> [Information supplied]:
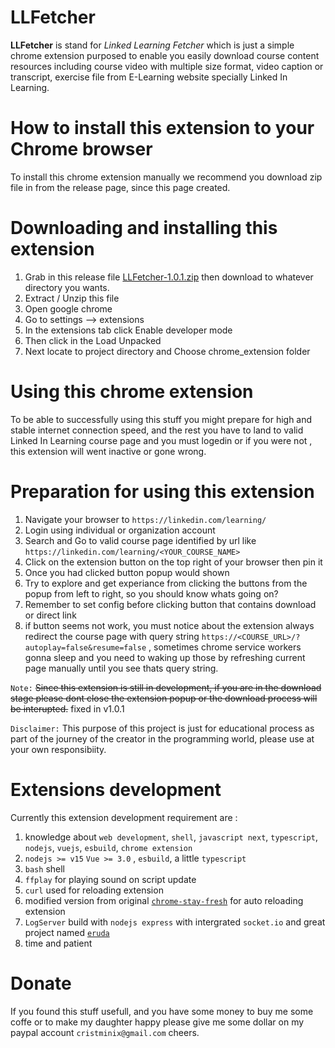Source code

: # **LLFetcher**
**LLFetcher** is stand for *Linked Learning Fetcher* which is just a simple chrome extension purposed to enable you easily download course content resources including course video with multiple size format, video caption or transcript, exercise file from E-Learning website specially Linked In Learning.

# **How to install this extension to your Chrome browser**
To install this chrome extension manually we recommend you download zip file in from the release page, since this page created.

# **Downloading and installing this extension**
1. Grab in this release file [LLFetcher-1.0.1.zip](https://github.com/cristminix/LLFetcher/releases/download/v1.0.1/LLFetcher-1.0.1.zip) then download to whatever directory you wants.
2. Extract / Unzip this file 
3. Open google chrome
4. Go to settings -->  extensions
5. In the extensions tab click Enable developer mode
6. Then click in the Load Unpacked  
7. Next locate to project directory and Choose chrome_extension folder

# **Using this chrome extension**
To be able to successfully using this stuff you might prepare for high and stable internet connection speed, and the rest you have to land to valid Linked In Learning course page and you must logedin or if you were not , this extension will went inactive or gone wrong.

# **Preparation for using this extension**
1. Navigate your browser to `https://linkedin.com/learning/`
2. Login using individual or organization account
3. Search and Go to valid course page identified by url like `https://linkedin.com/learning/<YOUR_COURSE_NAME>` 
4. Click on the extension button on the top right of your browser then pin it
5. Once you had clicked button popup would shown
6. Try to explore and get experiance from clicking the buttons from the popup from left to right, so you should know whats going on?
7. Remember to set config before clicking button that contains download or direct link
8. if button seems not work, you must notice about the extension always redirect the course page with query string `https://<COURSE_URL>/?autoplay=false&resume=false` , sometimes chrome service workers gonna sleep and you need to waking up those by refreshing current page manually until you see thats query string.

`Note:` ~~Since this extension is still in development, if you are in the download stage please dont close the extension popup or the download process will be interupted.~~ fixed in v1.0.1

`Disclaimer:` This purpose of this project is just for educational process as part of the journey of the creator in the programming world, please use at your own responsibiity.


# Extensions development

Currently this extension development requirement are :

1. knowledge about `web development`, `shell`, `javascript next`, `typescript`, `nodejs`, `vuejs`, `esbuild`, `chrome extension`
2. `nodejs >= v15` `Vue >= 3.0` , `esbuild`, a little `typescript`
3. `bash` shell
4. `ffplay` for playing sound on script update
5. `curl` used for reloading extension
6. modified version from original [`chrome-stay-fresh`](https://github.com/ahw/chrome-stay-fresh) for auto reloading extension
7. `LogServer` build with `nodejs express` with intergrated `socket.io` and great project named [`eruda`](https://github.com/liriliri/eruda)
8. time and patient


# Donate
If you found this stuff usefull, and you have some money to buy me some coffe or to make my daughter happy please give me some dollar on my paypal account `cristminix@gmail.com` cheers.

> [What to work on]: Repeat, without change, each line of the data above from the one that contains "8. time and patient" through the final line, counting both.

> [Exercise result]:
8. time and patient


# Donate
If you found this stuff usefull, and you have some money to buy me some coffe or to make my daughter happy please give me some dollar on my paypal account `cristminix@gmail.com` cheers.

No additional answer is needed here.